In summary, the DPSO-GA hybrid algorithm successfully achieves a dual optimization of “precision-stability.” It overcomes the poor solution quality and high variability of standard DPSO while also mitigating the performance fluctuations associated with GA. This makes it particularly suitable for solving the complex, constrained task allocation problems inherent to swarms of UAV drones.
4. Conclusion
This paper addressed the challenging problem of task allocation for reconnaissance-strike integrated UAV drones swarms under realistic operational constraints. A detailed mathematical model was formulated, incorporating target prioritization, resource limitations, and crucially, the temporal dependency between reconnaissance and strike actions. To solve this model effectively, a novel hybrid DPSO-GA optimization algorithm was proposed. Its key innovations include a two-layer particle encoding scheme that naturally represents complex multi-drone, multi-task mappings, a discrete update mechanism blending mutation and crossover operators from GA with the guided search of PSO, and adaptive parameter tuning strategies for inertia weight and learning factors.

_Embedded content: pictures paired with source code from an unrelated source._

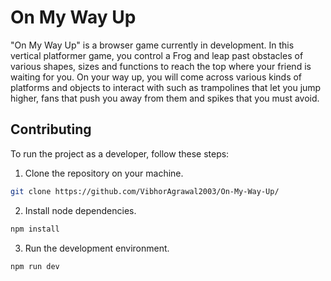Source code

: # On My Way Up

"On My Way Up" is a browser game currently in development. In this vertical platformer game, you control a Frog
and leap past obstacles of various shapes, sizes and functions to reach the top where your friend is waiting for
you. On your way up, you will come across various kinds of platforms and objects to interact with such as trampolines
that let you jump higher, fans that push you away from them and spikes that you must avoid.

## Contributing

To run the project as a developer, follow these steps:

1. Clone the repository on your machine.
```bash
git clone https://github.com/VibhorAgrawal2003/On-My-Way-Up/
```

2. Install node dependencies.
```bash
npm install
```

3. Run the development environment.
```bash
npm run dev
```
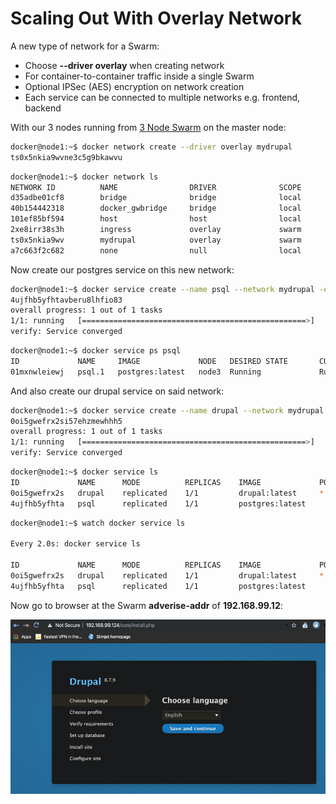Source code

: # Scaling Out With Overlay Network

A new type of network for a Swarm:

- Choose **--driver overlay** when creating network
- For container-to-container traffic inside a single Swarm
- Optional IPSec (AES) encryption on network creation
- Each service can be connected to multiple networks e.g. frontend, backend

With our 3 nodes running from [3 Node Swarm](3-node-swarm.md) on the master node:

```bash
docker@node1:~$ docker network create --driver overlay mydrupal
ts0x5nkia9wvne3c5g9bkawvu
```

```bash
docker@node1:~$ docker network ls
NETWORK ID          NAME                DRIVER              SCOPE
d35adbe01cf8        bridge              bridge              local
40b154442318        docker_gwbridge     bridge              local
101ef85bf594        host                host                local
2xe8irr38s3h        ingress             overlay             swarm
ts0x5nkia9wv        mydrupal            overlay             swarm
a7c663f2c682        none                null                local
```

Now create our postgres service on this new network:

```bash
docker@node1:~$ docker service create --name psql --network mydrupal -e POSTGRES_PASSWORD=mypass postgres
4ujfhb5yfhtavberu8lhfio83
overall progress: 1 out of 1 tasks
1/1: running   [==================================================>]
verify: Service converged
```

```bash
docker@node1:~$ docker service ps psql
ID             NAME     IMAGE             NODE   DESIRED STATE       CURRENT STATE
01mxnwleiewj   psql.1   postgres:latest   node3  Running             Running 3 minutes ago
```

And also create our drupal service on said network:

```bash
docker@node1:~$ docker service create --name drupal --network mydrupal -p 80:80 drupal
0oi5gwefrx2si57ehzmewhhh5
overall progress: 1 out of 1 tasks
1/1: running   [==================================================>]
verify: Service converged
```

```bash
docker@node1:~$ docker service ls
ID             NAME      MODE          REPLICAS    IMAGE             PORTS
0oi5gwefrx2s   drupal    replicated    1/1         drupal:latest     *:80->80/tcp
4ujfhb5yfhta   psql      replicated    1/1         postgres:latest
```

```bash
docker@node1:~$ watch docker service ls

Every 2.0s: docker service ls                                                                                                                                                       node1: Thu Nov 14 23:04:43 2019

ID             NAME      MODE          REPLICAS    IMAGE             PORTS
0oi5gwefrx2s   drupal    replicated    1/1         drupal:latest     *:80->80/tcp
4ujfhb5yfhta   psql      replicated    1/1         postgres:latest
```

Now go to browser at the Swarm **adverise-addr** of **192.168.99.12**:

![Drupal](../images/drupal.png)
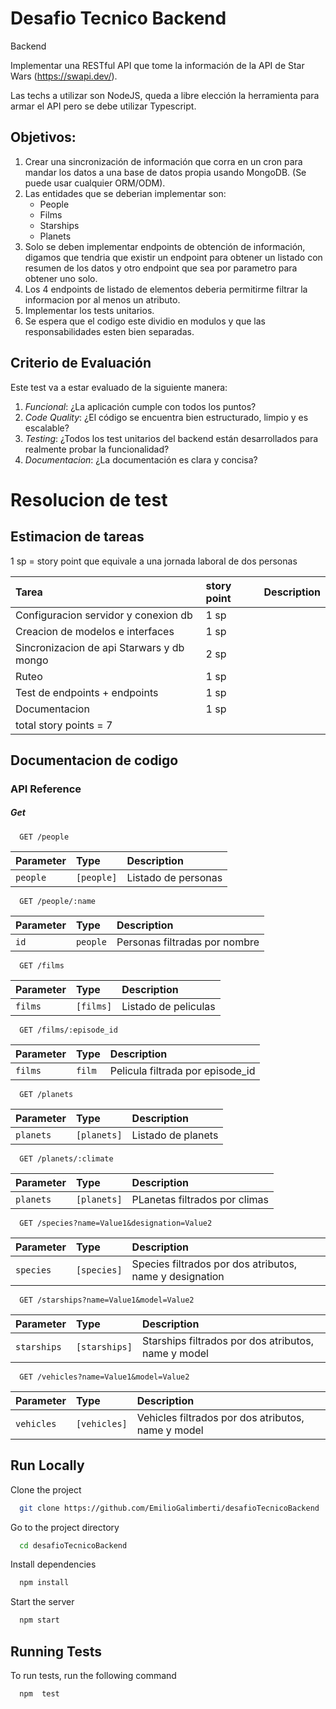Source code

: 
# Desafio Tecnico Backend
Backend

Implementar una RESTful API que tome la información de la API de Star Wars (https://swapi.dev/).

Las techs a utilizar son NodeJS, queda a libre elección la herramienta para armar el API pero se debe utilizar Typescript.

## Objetivos:

1. Crear una sincronización de información que corra en un cron para mandar los datos a una base de datos propia usando MongoDB. (Se puede usar cualquier ORM/ODM).
2. Las entidades que se deberian implementar son:
   * People
   * Films
   * Starships
   * Planets
3.  Solo se deben implementar endpoints de obtención de información, digamos que tendria que existir un endpoint para obtener un listado con resumen de los datos y otro endpoint que sea por parametro para obtener uno solo.
4. Los 4 endpoints de listado de elementos deberia permitirme filtrar la informacion por al menos un atributo.
5. Implementar los tests unitarios.
6. Se espera que el codigo este dividio en modulos y que las responsabilidades esten bien separadas.

## Criterio de Evaluación

Este test va a estar evaluado de la siguiente manera:

1. *Funcional*: ¿La aplicación cumple con todos los puntos?
2. *Code Quality*: ¿El código se encuentra bien estructurado, limpio y es escalable? 
3. *Testing*: ¿Todos los test unitarios del backend están desarrollados para realmente probar la funcionalidad?
4. *Documentacion*: ¿La documentación es clara y concisa?


# Resolucion de test

## Estimacion de tareas

1 sp = story point que equivale a una jornada laboral de dos personas

| Tarea | story point     | Description                       |
| :-------- | :------- | :-------------------------------- |
| Configuracion servidor y conexion db      | 1 sp |  |
|Creacion de modelos e interfaces | 1 sp|||
|Sincronizacion de api Starwars y db mongo|2 sp|||
|Ruteo|1 sp|||
|Test de endpoints + endpoints |1 sp|||
|Documentacion|1 sp|||
|total story points = 7|||Estimado para una semana de desarrollo|


## Documentacion de codigo


### API Reference

##### Get 

```http
  GET /people
```

| Parameter | Type     | Description                |
| :-------- | :------- | :------------------------- |
| `people` | `[people]` |Listado de personas |

```http
  GET /people/:name
```

| Parameter | Type     | Description                       |
| :-------- | :------- | :-------------------------------- |
| `id`      | `people` | Personas filtradas por nombre |



```http
  GET /films
```

| Parameter | Type     | Description                       |
| :-------- | :------- | :-------------------------------- |
| `films`      | `[films]` | Listado de peliculas |

```http
  GET /films/:episode_id
```
| Parameter | Type     | Description                       |
| :-------- | :------- | :-------------------------------- |
| `films`      | `film` | Pelicula filtrada por episode_id |

```http
  GET /planets
```
| Parameter | Type     | Description                       |
| :-------- | :------- | :-------------------------------- |
| `planets`      | `[planets]` | Listado de planets |

```http
  GET /planets/:climate
```
| Parameter | Type     | Description                       |
| :-------- | :------- | :-------------------------------- |
| `planets`      | `[planets]` | PLanetas filtrados por climas|


```http
  GET /species?name=Value1&designation=Value2
```
| Parameter | Type     | Description                       |
| :-------- | :------- | :-------------------------------- |
| `species`      | `[species]` | Species filtrados por dos atributos, name y designation |

```http
  GET /starships?name=Value1&model=Value2
```
| Parameter | Type     | Description                       |
| :-------- | :------- | :-------------------------------- |
| `starships`      | `[starships]` | Starships filtrados por dos atributos, name y model |

```http
  GET /vehicles?name=Value1&model=Value2
```
| Parameter | Type     | Description                       |
| :-------- | :------- | :-------------------------------- |
| `vehicles`      | `[vehicles]` | Vehicles filtrados por dos atributos, name y model |




## Run Locally

Clone the project

```bash
  git clone https://github.com/EmilioGalimberti/desafioTecnicoBackend
```

Go to the project directory

```bash
  cd desafioTecnicoBackend
```

Install dependencies

```bash
  npm install
```

Start the server

```bash
  npm start
```


## Running Tests

To run tests, run the following command

```bash
  npm  test
```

Simulation results confirm that the algorithm can generate feasible and efficient allocation plans that satisfy all hard constraints. More importantly, comparative statistical analysis against standard DPSO and GA algorithms demonstrates that the DPSO-GA hybrid achieves significantly superior performance in terms of convergence accuracy, solution stability, and operational reliability. It provides a robust and effective methodological reference for solving multi-objective, multi-constraint task planning problems in the context of intelligent UAV drones swarm operations. Future work may involve extending the model to handle dynamic target appearances, heterogeneous drone capabilities, and more sophisticated path planning integration under threat environments.